Ipotesi di doppia imposizione si verificano quando:
- una persona fisica risiede in uno Stato ma, contestualmente, produce reddito in un altro (c.d. «conflitto residenza/fonte»);
- una persona fisica risulti avere la residenza fiscale in due Stati (c.d. «conflitto residenza/residenza»).
In caso di conflitto positivo fra giurisdizioni tributarie (potenziale rischio di doppia imposizione) viene in soccorso il diritto convenzionale, ed in particolare vengono in rilievo le convenzioni concluse tra gli Stati contro le doppie imposizioni, solitamente ispirate al modello OCSE (in tal senso Cass., Sent. n. 2878/2024). Contenzioni internazionali in ambito fiscale si possono sollevare per due distinte cause:
- nonostante la presenza di accordi bilaterali contro le doppie imposizioni una delle giurisdizioni esercita il potere impositivo in violazione dell’accordo;
- v’è incertezza circa la corretta applicazione delle norme convenzionali.
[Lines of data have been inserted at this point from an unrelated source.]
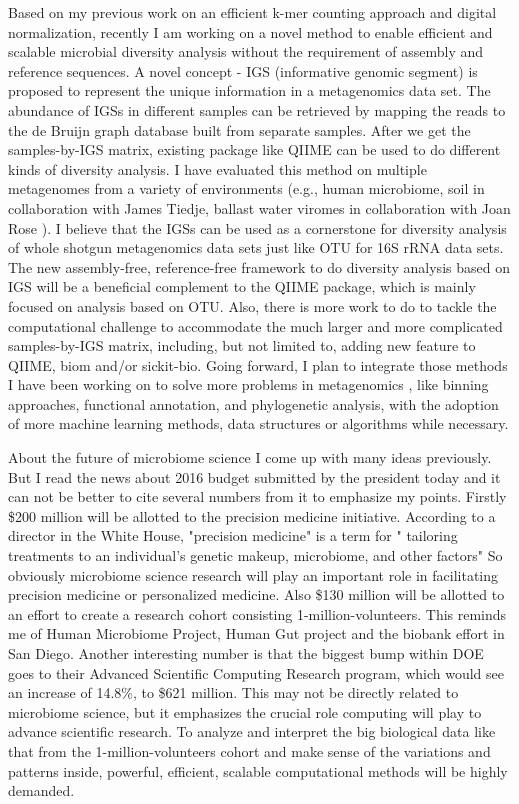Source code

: \documentclass[10pt,a4paper,sans]{moderncv}        %
\begin{document}
Based on my previous work on an efficient k-mer counting approach and digital normalization, 
recently I am working on a novel method to enable efficient and scalable microbial diversity 
analysis  without the requirement of assembly and reference sequences. A novel concept - IGS
 (informative genomic segment) is proposed to represent the unique information in a metagenomics 
 data set.  The abundance of IGSs in different samples can be retrieved by mapping the reads to 
 the de Bruijn graph database built from separate samples. After we get the samples-by-IGS 
 matrix, existing package like QIIME can be used to do different kinds of diversity analysis. I have 
 evaluated this method on multiple metagenomes from a variety of environments (e.g., human 
 microbiome,  soil in collaboration with James Tiedje, ballast water viromes in 
 collaboration with Joan Rose ). I believe that the IGSs can be used as a cornerstone for diversity 
 analysis of whole shotgun metagenomics data sets just like OTU for 16S rRNA data sets. The new assembly-free, 
 reference-free framework to do diversity analysis based on IGS will be a beneficial complement 
 to the QIIME package, which is mainly focused on analysis based on OTU.  Also, there is more 
 work to do to tackle the computational challenge to accommodate the much larger and more 
 complicated samples-by-IGS matrix, including, but not limited to, adding new feature to QIIME, 
 biom and/or sickit-bio.   Going forward, I plan to integrate those methods I have been working 
 on to solve more problems in metagenomics , like binning approaches, functional annotation, 
 and phylogenetic analysis, with the adoption of more machine learning methods, data structures 
 or algorithms while necessary.

About the future of microbiome science I come up with many ideas previously. But I read the news 
about  2016 budget submitted by the president today and it can not be better to cite several numbers
 from it to emphasize my points. Firstly \$200 million will be allotted to the precision medicine 
 initiative. According to a director in the White House, "precision medicine" is a term for " tailoring 
 treatments to an individual's genetic makeup, microbiome, and other factors"  So obviously 
 microbiome science research will play an important role in facilitating precision medicine or 
 personalized medicine.  Also \$130 million will be allotted to an effort to create a research cohort 
 consisting 1-million-volunteers. This reminds me of Human Microbiome Project, Human Gut 
 project and the biobank effort in San Diego. Another interesting number is that the biggest bump 
 within DOE goes to their Advanced Scientific Computing Research program, which would see an 
 increase of 14.8\%, to \$621 million. This may not be directly related to microbiome science, but 
 it emphasizes the crucial role computing will play to advance scientific research. To analyze and 
 interpret the big biological data like that from the 1-million-volunteers cohort and make sense of 
 the variations and patterns inside, powerful, efficient, scalable computational methods will be 
 highly demanded. 
\end{document}
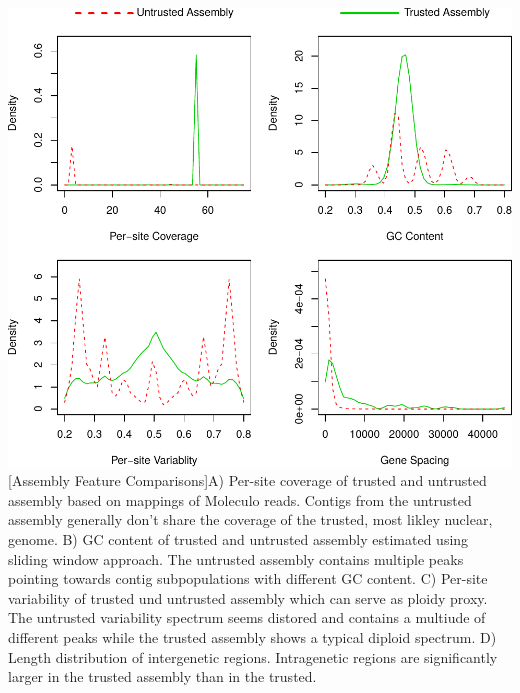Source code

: \documentclass[12pt,a4paper]{scrartcl}
\begin{document}
\includegraphics[width=1\textwidth]{supplementary_figure_2}
[Assembly Feature Comparisons]{A) Per-site coverage
  of trusted and untrusted assembly based on mappings of Moleculo
  reads. Contigs from the untrusted assembly generally don't share the
  coverage of the trusted, most likley nuclear, genome. B) GC content
  of trusted and untrusted assembly estimated using sliding window
  approach. The untrusted assembly contains multiple peaks pointing
  towards contig subpopulations with different GC content. C) Per-site
  variability of trusted und untrusted assembly which can serve as
  ploidy proxy. The untrusted variability spectrum seems distored and
  contains a multiude of different peaks while the trusted assembly
  shows a typical diploid spectrum. D) Length distribution of
  intergenetic regions. Intragenetic regions are significantly larger
  in the trusted assembly than in the trusted.}

\pagebreak
\end{document}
L‘art 4 del Modello OCSE, fissa le regole in materia di residenza fiscale e di risoluzione di ipotesi di doppia residenza.
Sebbene il concetto di residenza sia rimesso alle legislazioni dei singoli Stati, i paragrafi 2 e 3 dell’art. 4 Modello OCSE definiscono le c.d. “tie breaker rules” che si attivano nel momento in cui due Stati fanno valere contestualmente la loro potestà impositiva. Tali regole sono funzionali all’individuazione e alla differenziazione giuridica, da una parte, dello Stato di residenza e, dall’altra, dello Stato della fonte.
I parametri — tassativamente elencati al paragrafo 2 — presentano carattere gerarchico e non alternativo (cfr. Cass., Sent. n. 26638/2017), in ordine:
- abitazione permanente
- centro degli interessi vitali
- dimora abituale
- nazionalità
Nel caso in cui le “tie breaker rules” non siano sufficienti a dirimere la controversia, interviene la procedura amichevole (Mutual agreement procedure), regolata dall’art. 25 comma 3 della Convenzione.
La procedura per la risoluzione delle controversie fiscali è così articolata:
- accertamento della doppia residenza fiscale, secondo le regole domestiche dei rispettivi Paesi
- applicazione degli accordi bilaterali contro la doppia imposizione (qualora esistano) tra i due Paesi in lite
- utilizzo delle tie breaker rules
- ricorso alla procedura amichevole (MAP)
Accertato quale stato goda nel caso specifico della giurisdizione fiscale, la doppia imposizione può essere eliminata secondo due modalità:
- esenzione fiscale: uno Stato rinuncia a tassare il contribuente lasciando la competenza all’altro Stato
- credito d’imposta: uno Stato consente al contribuente di detrarre quanto già pagato all’estero dalle tasse dovute
Nella prassi, l’ordinamento giuridico italiano predilige il metodo del credito d’imposta, così come disciplinato dall’art. 165 TUIR.
Nell’eventualità in cui un contribuente sia stato tassato in entrambi i Paesi, questi può intraprendere una procedura per il rimborso. La Cassazione (Cass. Civ., Sent. n. 30779/2023), in un caso di cittadino italiano residente in Svizzera, si è pronunciata in riferimento al riconoscimento del diritto al rimborso e l’accertamento della residenza fiscale all’estero, stabilendo che: “Un soggetto non residente, per ottenere il rimborso delle maggiori imposte pagate in Italia rispetto a quelle previste dalla relativa Convenzione contro le doppie imposizioni, è sufficiente che produca un certificato rilasciato dall’Autorità estera, dal quale si deve evincere la residenza fiscale, senza la necessità che venga attestata la concreta tassazione (o meglio il prelievo)”.
In altre parole, la Corte ha affermato come il diritto al rimborso sia riconosciuto anche in assenza di attestazioni circa il quantum dell’imposizione o dell’avvenuto versamento, bensì è sufficiente la validità del certificato di residenza fiscale all’estero.